It was a routine cased hole wireline job—nothing exotic. Standard pressure stack, full wireline perforating string, basic plug and perf sequence in a horizontal lateral. We’d done these jobs a hundred times before. The crew was solid, the wireline truck was humming, and the tools were already racked and ready.
Then the call came over the radio:
“We’re stuck.”
The tension was spiking, the winch brake was slipping, and we had 17,000 feet of logging cable out with a full perforating gun string somewhere in the curve.
What saved the job wasn’t luck—it was the tool sketch I’d done before we ever broke red thread. Because when tools go downhole, and something goes wrong, the only thing more valuable than your recovery gear is knowing exactly what’s in the hole.

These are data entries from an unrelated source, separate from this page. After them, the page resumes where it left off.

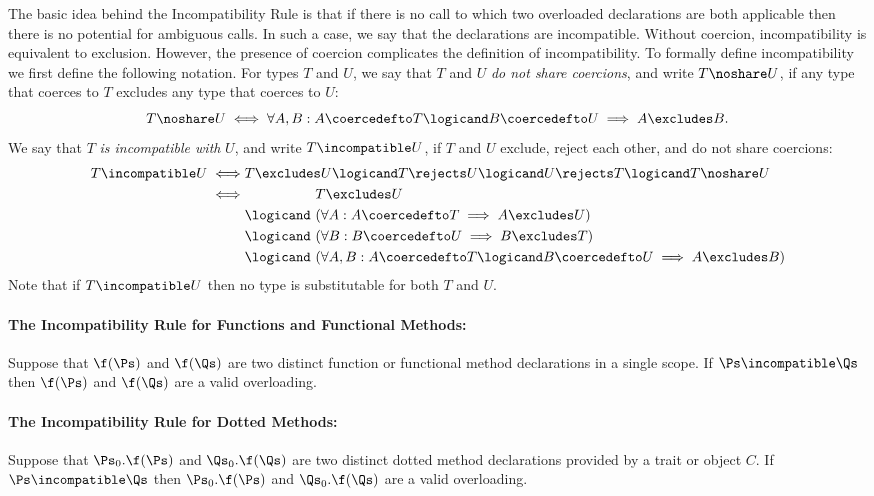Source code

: The basic idea behind the Incompatibility Rule is that if there is no
call to which two overloaded declarations are both applicable
then there is no potential for ambiguous calls.  In such a case, we say
that the declarations are incompatible.
Without coercion, incompatibility is equivalent to exclusion.
However, the presence of coercion complicates the definition of
incompatibility.  To formally define incompatibility we first define the
following notation.
%
For types $T$ and $U$,
we say that $T$ and $U$ \emph{do not share coercions}, and write
$T \noshare U$, if any type that coerces to $T$ excludes any type
that coerces to $U$:
\[
T \noshare U \iff \forall A,B: A \coercedefto T \logicand B \coercedefto U
                               \implies A \excludes B.
\]
%
We say that $T$ \emph{is incompatible with} $U$, and write $T
\incompatible U$, if $T$ and $U$ exclude, reject each other, and do
not share coercions:
\begin{align*}
T \incompatible U \iff
&T \excludes U \logicand T \rejects U \logicand U \rejects T \logicand  T \noshare U \\
\iff
&\phantom{\logicand\ } T \excludes U \\
&\logicand\ (\forall A: A \coercedefto T \implies A \excludes U) \\
&\logicand\ (\forall B: B \coercedefto U \implies B \excludes T) \\
&\logicand\ (\forall A,B: A \coercedefto T \logicand B \coercedefto U
                          \implies A \excludes B)
\end{align*}
Note that if $T \incompatible U$ then no type is substitutable for
both $T$ and $U$.

\paragraph{The Incompatibility Rule for Functions and Functional Methods:}

Suppose that $\f(\Ps)$ and $\f(\Qs)$ are two distinct function or
functional method declarations in a single scope.
If $\Ps \incompatible \Qs$ then $\f(\Ps)$ and $\f(\Qs)$ are a valid overloading.

\paragraph{The Incompatibility Rule for Dotted Methods:}
Suppose that $\Ps_0.\f(\Ps)$ and $\Qs_0.\f(\Qs)$ are two distinct
dotted method declarations provided by a trait or object $C$.  If
$\Ps \incompatible \Qs$ then $\Ps_0.\f(\Ps)$ and $\Qs_0.\f(\Qs)$ are
a valid overloading.

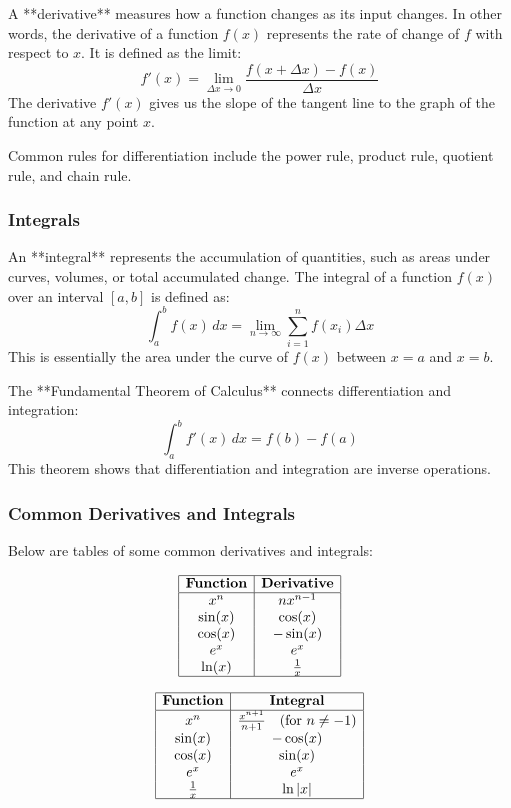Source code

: \documentclass{article}
\begin{document}
A **derivative** measures how a function changes as its input changes. In other words, the derivative of a function \( f(x) \) represents the rate of change of \( f \) with respect to \( x \). It is defined as the limit:
\[
f'(x) = \lim_{\Delta x \to 0} \frac{f(x + \Delta x) - f(x)}{\Delta x}
\]
The derivative \( f'(x) \) gives us the slope of the tangent line to the graph of the function at any point \( x \).

Common rules for differentiation include the power rule, product rule, quotient rule, and chain rule.

\subsubsection*{Integrals}

An **integral** represents the accumulation of quantities, such as areas under curves, volumes, or total accumulated change. The integral of a function \( f(x) \) over an interval \( [a, b] \) is defined as:
\[
\int_a^b f(x) \, dx = \lim_{n \to \infty} \sum_{i=1}^{n} f(x_i) \Delta x
\]
This is essentially the area under the curve of \( f(x) \) between \( x = a \) and \( x = b \).

The **Fundamental Theorem of Calculus** connects differentiation and integration:
\[
\int_a^b f'(x) \, dx = f(b) - f(a)
\]
This theorem shows that differentiation and integration are inverse operations.

\subsubsection*{Common Derivatives and Integrals}

Below are tables of some common derivatives and integrals:

\[
\begin{array}{|c|c|}
\hline
\textbf{Function} & \textbf{Derivative} \\
\hline
x^n & n x^{n-1} \\
\sin(x) & \cos(x) \\
\cos(x) & -\sin(x) \\
e^x & e^x \\
\ln(x) & \frac{1}{x} \\
\hline
\end{array}
\]

\[
\begin{array}{|c|c|}
\hline
\textbf{Function} & \textbf{Integral} \\
\hline
x^n & \frac{x^{n+1}}{n+1} \quad \text{(for } n \neq -1) \\
\sin(x) & -\cos(x) \\
\cos(x) & \sin(x) \\
e^x & e^x \\
\frac{1}{x} & \ln|x| \\
\hline
\end{array}
\]
\end{document}
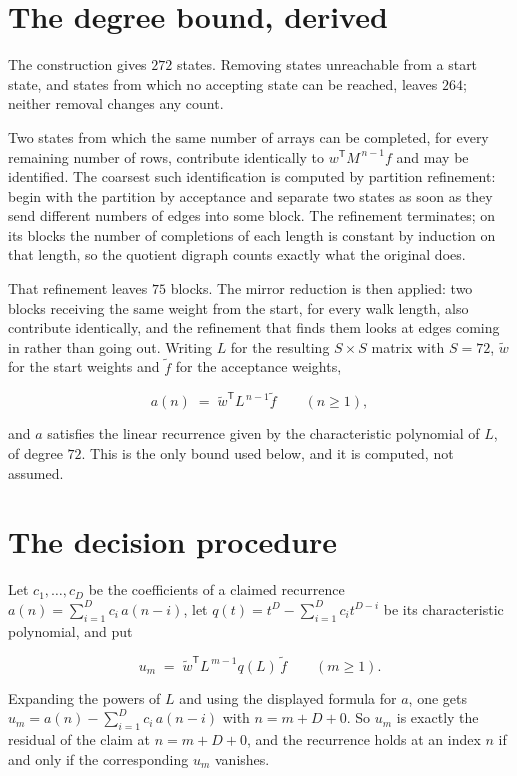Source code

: \documentclass[11pt]{article}
\theoremstyle{definition}
\begin{document}
\section{The degree bound, derived}

The construction gives $272$ states. Removing states unreachable from a start state, and states from which no accepting state can be reached, leaves $264$; neither removal changes any count.

Two states from which the same number of arrays can be completed, for every remaining number of rows, contribute identically to $w^{\mathsf T}M^{\,n-1}f$ and may be identified. The coarsest such identification is computed by partition refinement: begin with the partition by acceptance and separate two states as soon as they send different numbers of edges into some block. The refinement terminates; on its blocks the number of completions of each length is constant by induction on that length, so the quotient digraph counts exactly what the original does.

That refinement leaves $75$ blocks. The mirror reduction is then applied: two blocks receiving the same weight from the start, for every walk length, also contribute identically, and the refinement that finds them looks at edges coming in rather than going out. Writing $L$ for the resulting $S \times S$ matrix with $S = 72$, $\tilde w$ for the start weights and $\tilde f$ for the acceptance weights,

\[a(n) \;=\; \tilde w^{\mathsf T} L^{\,n-1} \tilde f \qquad (n \ge 1),\]

and $a$ satisfies the linear recurrence given by the characteristic polynomial of $L$, of degree $72$. This is the only bound used below, and it is computed, not assumed.

\section{The decision procedure}

Let $c_1,\dots,c_D$ be the coefficients of a claimed recurrence $a(n) = \sum_{i=1}^{D} c_i\,a(n-i)$, let $q(t) = t^{D} - \sum_{i=1}^{D} c_i t^{D-i}$ be its characteristic polynomial, and put

\[u_m \;=\; \tilde w^{\mathsf T} L^{\,m-1} q(L)\,\tilde f \qquad (m \ge 1).\]

Expanding the powers of $L$ and using the displayed formula for $a$, one gets $u_m = a(n) - \sum_{i=1}^{D} c_i\,a(n-i)$ with $n = m + D + 0$. So $u_m$ is exactly the residual of the claim at $n = m + D + 0$, and the recurrence holds at an index $n$ if and only if the corresponding $u_m$ vanishes.
\end{document}
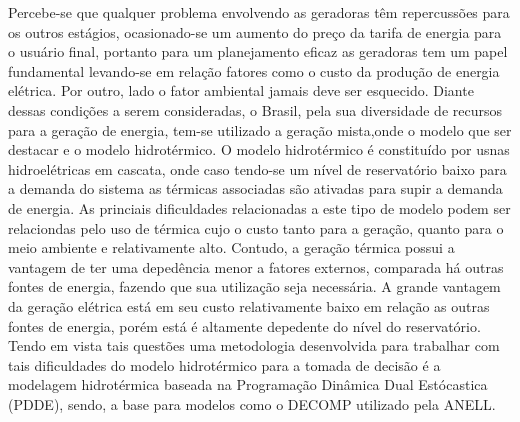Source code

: \newpage
\noindent
Percebe-se que qualquer problema envolvendo as geradoras t\^{e}m repercuss\~{o}es para os outros est\'{a}gios, ocasionado-se um aumento do
pre\c{c}o da tarifa de energia para o usu\'{a}rio final, portanto para um planejamento eficaz as geradoras tem um papel fundamental levando-se
em rela\c{c}\~{a}o fatores como o custo da produ\c{c}\~{a}o de energia el\'{e}trica. Por outro, lado o fator ambiental jamais deve ser esquecido.
Diante dessas condi\c{c}\~{o}es a serem consideradas, o Brasil, pela sua diversidade de recursos para a gera\c{c}\~{a}o de energia, tem-se 
utilizado a gera\c{c}\~{a}o mista,onde o modelo que ser destacar e o modelo hidrot\'{e}rmico. O modelo hidrot\'{e}rmico \'{e} constitu\'{i}do por 
usnas hidroel\'{e}tricas em cascata, onde caso tendo-se um n\'{i}vel de reservat\'{o}rio baixo para a demanda do sistema as t\'{e}rmicas associadas
s\~{a}o ativadas para supir a demanda de energia. As princiais dificuldades relacionadas a este tipo de modelo podem ser relaciondas pelo
uso de t\'{e}rmica cujo o custo tanto para a gera\c{c}\~{a}o, quanto para o meio ambiente e relativamente alto. Contudo, a gera\c{c}\~{a}o
t\'{e}rmica possui a vantagem de ter uma deped\^{e}ncia menor a fatores externos, comparada  h\'{a} outras fontes de energia, fazendo que sua
utiliza\c{c}\~{a}o seja necess\'{a}ria. A grande vantagem da gera\c{c}\~{a}o el\'{e}trica est\'{a} em seu custo relativamente baixo em
rela\c{c}\~{a}o as outras fontes de energia, por\'{e}m est\'{a} \'{e} altamente depedente do n\'{i}vel do reservat\'{o}rio. Tendo em vista tais
quest\~{o}es uma metodologia desenvolvida para trabalhar com tais dificuldades do modelo hidrot\'{e}rmico para a tomada de decis\~{a}o \'{e}
a modelagem hidrot\'{e}rmica baseada na Programa\c{c}\~{a}o Din\^{a}mica
Dual Est\'{o}castica (PDDE), sendo, a base para  modelos como o DECOMP utilizado pela ANELL.




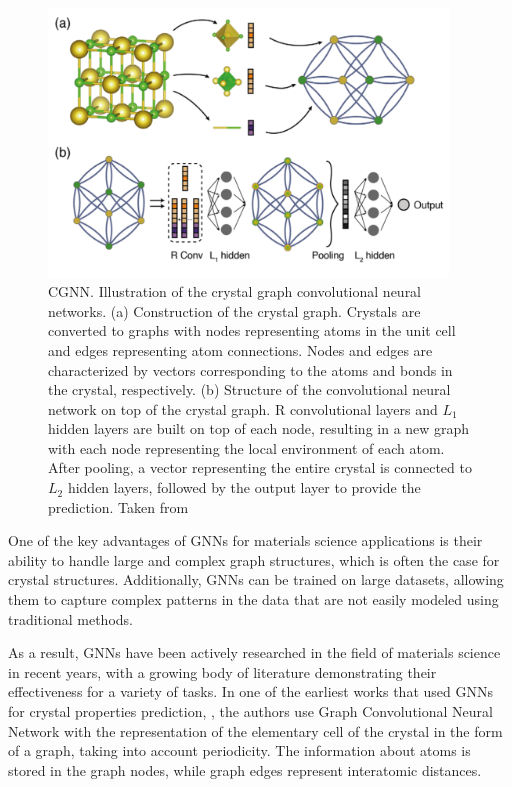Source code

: \begin{figure}[H]
    \noindent
    \centering
    \includegraphics[width=10.6cm]{figures/CGCNN.png}
    \caption{CGNN. Illustration of the crystal graph convolutional neural networks. (a) Construction of the crystal graph. Crystals are converted to graphs with nodes representing atoms in the unit cell and edges representing atom connections. Nodes and edges are characterized by vectors corresponding to the atoms and bonds in the crystal, respectively. (b) Structure of the convolutional neural network on top of the crystal graph. R convolutional layers and $L_1$ hidden layers are built on top of each node, resulting in a new graph with each node representing the local environment of each atom. After pooling, a vector representing the entire crystal is connected to $L_2$ hidden layers, followed by the output layer to provide the prediction. Taken from \cite{xie2018crystal}}
    \label{fig:cgnn}
\end{figure}

One of the key advantages of GNNs for materials science applications is their ability to handle large and complex graph structures, which is often the case for crystal structures. Additionally, GNNs can be trained on large datasets, allowing them to capture complex patterns in the data that are not easily modeled using traditional methods.

As a result, GNNs have been actively researched in the field of materials science in recent years, with a growing body of literature demonstrating their effectiveness for a variety of tasks. In one of the earliest works that used GNNs for crystal properties prediction, \cite{xie2018crystal}, the authors use Graph Convolutional Neural Network with the representation of the elementary cell of the crystal in the form of a graph, taking into account periodicity. The information about atoms is stored in the graph nodes, while graph edges represent interatomic distances.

Why Every Job Starts with a Tool Diagram
Before every run, I physically measure and record the overall length and outside diameter of every component in the string—from the firing head down to the line weight. This includes:
- Wireline perforating guns
- Switch subs
- CCL and GR tools
- Setting tools
- Any custom or non-standard gear in the stack
Then I draw a complete sketch—yes, by hand—showing all components, with measurements and a short description of each part.
This sketch doesn’t just live in my notebook. It gets turned in with the ticket, logged at the district, and a copy is left with the customer if anything unexpected happens.
When Things Go Sideways
In this case, that sketch allowed the district manager to verify what exactly was stuck. We confirmed the tool string diameter, located where we believed the wireline tool had caught in the restriction, and designed a fishing wire line plan based on actual dimensions—not guesses.
That job ended with a successful downhole pipe recovery—no tools lost, no hardware left behind, no integrity issues. But without that tool diagram? We’d have been flying blind.
In the wireline oilfield, where jobs are often performed under pressure (literally and figuratively), having a verified and documented tool diagram is a critical piece of your wireline control system.
Why This Matters in Today’s Market
The cased hole logging service market is growing fast, especially in horizontal wireline work. Clients expect reliability and precision. Whether you’re logging, perforating, or running a cement bond log, accuracy starts before the job does—with proper planning and clear documentation.
Creating tool diagrams isn’t just about being organized—it’s about well integrity, job accountability, and proving that you run a complete wireline solution.
I include tool diagrams on every:
- Perforation services job
- Production logging services
- Pipe recovery operations
- Pump down perforating stages
- Even simple formation evaluation or caliper log runs
It’s a small task that pays off huge when you need it most.
For New Wireline Techs and Future Engineers
If you’re learning the ropes through wireline courses or just starting your field career, get in the habit early: sketch everything you run.
It’s not just for show. It will help you:
- Communicate better with the rest of your team
- Give clients confidence in your process
- Protect yourself when something goes wrong
- Speed up any future troubleshooting or recovery efforts
The wireline services oil and gas industry doesn’t forgive mistakes easily. But it rewards those who prepare.